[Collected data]
____

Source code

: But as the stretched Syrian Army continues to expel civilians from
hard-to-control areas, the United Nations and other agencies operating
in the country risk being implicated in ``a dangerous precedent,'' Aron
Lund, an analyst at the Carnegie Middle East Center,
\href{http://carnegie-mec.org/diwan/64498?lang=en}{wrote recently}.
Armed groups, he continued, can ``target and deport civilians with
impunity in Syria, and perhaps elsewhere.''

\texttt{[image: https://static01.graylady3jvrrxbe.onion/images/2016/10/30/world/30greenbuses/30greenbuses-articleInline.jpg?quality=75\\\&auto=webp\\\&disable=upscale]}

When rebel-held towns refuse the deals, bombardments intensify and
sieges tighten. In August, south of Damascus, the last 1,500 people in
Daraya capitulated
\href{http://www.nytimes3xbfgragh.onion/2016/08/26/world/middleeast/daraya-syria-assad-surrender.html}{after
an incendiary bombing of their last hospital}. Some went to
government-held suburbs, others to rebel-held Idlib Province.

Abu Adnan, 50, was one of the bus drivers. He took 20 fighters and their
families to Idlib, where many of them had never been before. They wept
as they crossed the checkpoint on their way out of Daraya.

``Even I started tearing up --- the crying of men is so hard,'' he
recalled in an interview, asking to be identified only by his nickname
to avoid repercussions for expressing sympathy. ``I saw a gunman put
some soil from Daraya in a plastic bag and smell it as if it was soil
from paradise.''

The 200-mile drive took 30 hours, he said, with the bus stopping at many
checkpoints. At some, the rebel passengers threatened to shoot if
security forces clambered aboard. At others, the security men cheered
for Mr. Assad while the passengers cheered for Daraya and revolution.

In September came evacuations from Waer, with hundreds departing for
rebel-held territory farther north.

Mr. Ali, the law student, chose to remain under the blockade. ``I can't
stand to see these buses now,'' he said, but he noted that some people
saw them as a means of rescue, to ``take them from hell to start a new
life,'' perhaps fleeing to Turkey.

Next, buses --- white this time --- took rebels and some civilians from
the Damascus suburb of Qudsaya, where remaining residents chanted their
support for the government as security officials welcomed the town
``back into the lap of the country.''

____

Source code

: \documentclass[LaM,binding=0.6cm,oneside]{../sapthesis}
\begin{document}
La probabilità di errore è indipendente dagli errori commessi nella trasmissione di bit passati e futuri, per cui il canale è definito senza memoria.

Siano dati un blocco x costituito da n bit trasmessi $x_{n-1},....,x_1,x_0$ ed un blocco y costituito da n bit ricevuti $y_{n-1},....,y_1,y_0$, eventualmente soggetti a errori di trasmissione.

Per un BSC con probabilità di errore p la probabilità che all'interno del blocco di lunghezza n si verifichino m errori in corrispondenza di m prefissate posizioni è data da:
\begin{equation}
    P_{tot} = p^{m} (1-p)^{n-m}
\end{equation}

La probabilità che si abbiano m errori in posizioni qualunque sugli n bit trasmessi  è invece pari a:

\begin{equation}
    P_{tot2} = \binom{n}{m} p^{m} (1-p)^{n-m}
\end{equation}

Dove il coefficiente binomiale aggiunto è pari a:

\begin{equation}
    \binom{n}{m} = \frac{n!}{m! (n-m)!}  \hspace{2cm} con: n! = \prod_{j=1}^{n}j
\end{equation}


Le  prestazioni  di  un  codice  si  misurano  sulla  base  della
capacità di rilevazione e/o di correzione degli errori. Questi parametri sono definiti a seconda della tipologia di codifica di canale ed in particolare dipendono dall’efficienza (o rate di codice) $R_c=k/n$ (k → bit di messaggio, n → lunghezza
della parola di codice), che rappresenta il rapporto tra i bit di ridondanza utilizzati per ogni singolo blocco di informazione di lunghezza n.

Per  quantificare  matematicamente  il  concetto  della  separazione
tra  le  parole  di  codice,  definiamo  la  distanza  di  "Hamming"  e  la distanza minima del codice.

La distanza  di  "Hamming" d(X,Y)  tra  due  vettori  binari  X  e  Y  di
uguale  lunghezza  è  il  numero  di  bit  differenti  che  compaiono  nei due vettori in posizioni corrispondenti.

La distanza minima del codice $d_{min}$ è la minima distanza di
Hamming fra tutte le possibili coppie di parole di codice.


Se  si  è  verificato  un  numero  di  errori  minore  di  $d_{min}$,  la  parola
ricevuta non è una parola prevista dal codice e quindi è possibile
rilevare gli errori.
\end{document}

____

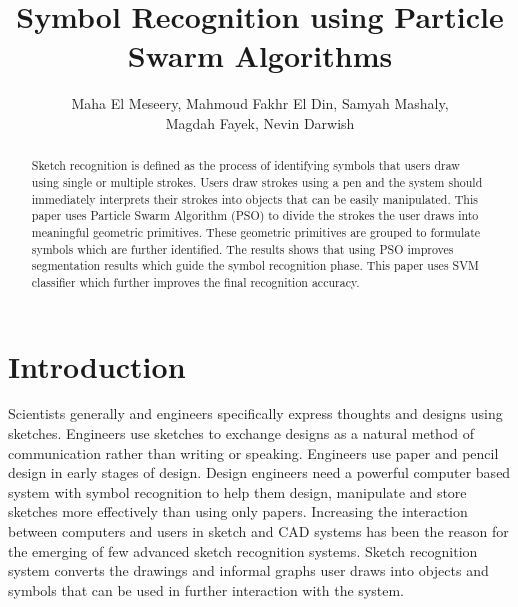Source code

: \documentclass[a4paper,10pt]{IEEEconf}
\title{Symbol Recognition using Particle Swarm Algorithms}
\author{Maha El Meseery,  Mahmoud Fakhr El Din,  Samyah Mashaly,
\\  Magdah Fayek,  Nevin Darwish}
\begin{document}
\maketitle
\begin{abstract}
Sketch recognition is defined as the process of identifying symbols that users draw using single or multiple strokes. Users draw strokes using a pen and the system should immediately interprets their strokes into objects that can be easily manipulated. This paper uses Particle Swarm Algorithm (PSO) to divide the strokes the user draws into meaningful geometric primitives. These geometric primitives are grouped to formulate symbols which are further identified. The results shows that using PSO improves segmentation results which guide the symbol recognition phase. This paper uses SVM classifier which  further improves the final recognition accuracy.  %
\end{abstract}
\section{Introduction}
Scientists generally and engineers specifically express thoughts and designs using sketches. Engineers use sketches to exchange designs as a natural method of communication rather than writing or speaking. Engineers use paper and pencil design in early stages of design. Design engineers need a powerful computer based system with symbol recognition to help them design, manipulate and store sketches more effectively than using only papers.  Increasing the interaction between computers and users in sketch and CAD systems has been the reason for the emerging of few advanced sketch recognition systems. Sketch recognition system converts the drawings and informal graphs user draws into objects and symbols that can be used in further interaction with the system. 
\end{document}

____

In the records, which lines mention the word "documentclass"? Copy those lines.

TASK RESPONSE:
: \documentclass[LaM,binding=0.6cm,oneside]{../sapthesis}
: \documentclass[a4paper,10pt]{IEEEconf}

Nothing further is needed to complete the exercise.